[Mesa-dev] [PATCH 43/61] radeonsi/gfx9: add GS prolog support for merged ES-GS
Nicolai Hähnle
nhaehnle at gmail.com
Fri Apr 28 11:25:33 UTC 2017
On 24.04.2017 10:45, Marek Olšák wrote:
> From: Marek Olšák <marek.olsak at amd.com>
>
> ---
> src/gallium/drivers/radeonsi/si_shader.c | 87 +++++++++++++++++++++++++-------
> 1 file changed, 70 insertions(+), 17 deletions(-)
>
> diff --git a/src/gallium/drivers/radeonsi/si_shader.c b/src/gallium/drivers/radeonsi/si_shader.c
> index a4c2ac0..392f85d 100644
> --- a/src/gallium/drivers/radeonsi/si_shader.c
> +++ b/src/gallium/drivers/radeonsi/si_shader.c
> @@ -7368,20 +7368,28 @@ static void si_count_scratch_private_memory(struct si_shader_context *ctx)

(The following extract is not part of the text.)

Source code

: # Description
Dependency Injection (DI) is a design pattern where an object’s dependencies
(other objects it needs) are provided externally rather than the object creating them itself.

> LLVMTypeRef type = LLVMGetElementType(LLVMTypeOf(inst));
> /* No idea why LLVM aligns allocas to 4 elements. */
> unsigned alignment = LLVMGetAlignment(inst);
> unsigned dw_size = align(llvm_get_type_size(type) / 4, alignment);
> ctx->shader->config.private_mem_vgprs += dw_size;
> }
> bb = LLVMGetNextBasicBlock(bb);
> }
> }
>
> +static void si_init_exec_full_mask(struct si_shader_context *ctx)
> +{
> + LLVMValueRef full_mask = LLVMConstInt(ctx->i64, ~0ull, 0);
> + lp_build_intrinsic(ctx->gallivm.builder,
> + "llvm.amdgcn.init.exec", ctx->voidt,
> + &full_mask, 1, LP_FUNC_ATTR_CONVERGENT);
> +}
> +
> static void si_init_exec_from_input(struct si_shader_context *ctx,
> unsigned param, unsigned bitoffset)
> {
> LLVMValueRef args[] = {
> LLVMGetParam(ctx->main_fn, param),
> LLVMConstInt(ctx->i32, bitoffset, 0),
> };
> lp_build_intrinsic(ctx->gallivm.builder,
> "llvm.amdgcn.init.exec.from.input",
> ctx->voidt, args, 2, LP_FUNC_ATTR_CONVERGENT);
> @@ -7681,79 +7689,128 @@ static void si_get_ps_epilog_key(struct si_shader *shader,
> key->ps_epilog.states = shader->key.part.ps.epilog;
> }
>
> /**
> * Build the GS prolog function. Rotate the input vertices for triangle strips
> * with adjacency.
> */
> static void si_build_gs_prolog_function(struct si_shader_context *ctx,
> union si_shader_part_key *key)
> {
> - const unsigned num_sgprs = GFX6_GS_NUM_USER_SGPR + 2;
> - const unsigned num_vgprs = 8;
> + unsigned num_sgprs, num_vgprs;
> struct gallivm_state *gallivm = &ctx->gallivm;
> LLVMBuilderRef builder = gallivm->builder;
> - LLVMTypeRef params[32];
> - LLVMTypeRef returns[32];
> + LLVMTypeRef params[48]; /* 40 SGPRs (maximum) + some VGPRs */
> + LLVMTypeRef returns[48];
> LLVMValueRef func, ret;
>
> + if (ctx->screen->b.chip_class >= GFX9) {
> + num_sgprs = 8 + GFX9_GS_NUM_USER_SGPR;
> + num_vgprs = 5; /* ES inputs are not needed by GS */
> + } else {
> + num_sgprs = GFX6_GS_NUM_USER_SGPR + 2;
> + num_vgprs = 8;
> + }
> +
> for (unsigned i = 0; i < num_sgprs; ++i) {
> params[i] = ctx->i32;
> returns[i] = ctx->i32;
> }
>
> for (unsigned i = 0; i < num_vgprs; ++i) {
> params[num_sgprs + i] = ctx->i32;
> returns[num_sgprs + i] = ctx->f32;
> }
>
> /* Create the function. */
> si_create_function(ctx, "gs_prolog", returns, num_sgprs + num_vgprs,
> params, num_sgprs + num_vgprs, num_sgprs - 1);
> func = ctx->main_fn;
>
> + /* Set the full EXEC mask for the prolog, because we are only fiddling
> + * with registers here. The main shader part will set the correct EXEC
> + * mask.
> + */
> + if (ctx->screen->b.chip_class >= GFX9)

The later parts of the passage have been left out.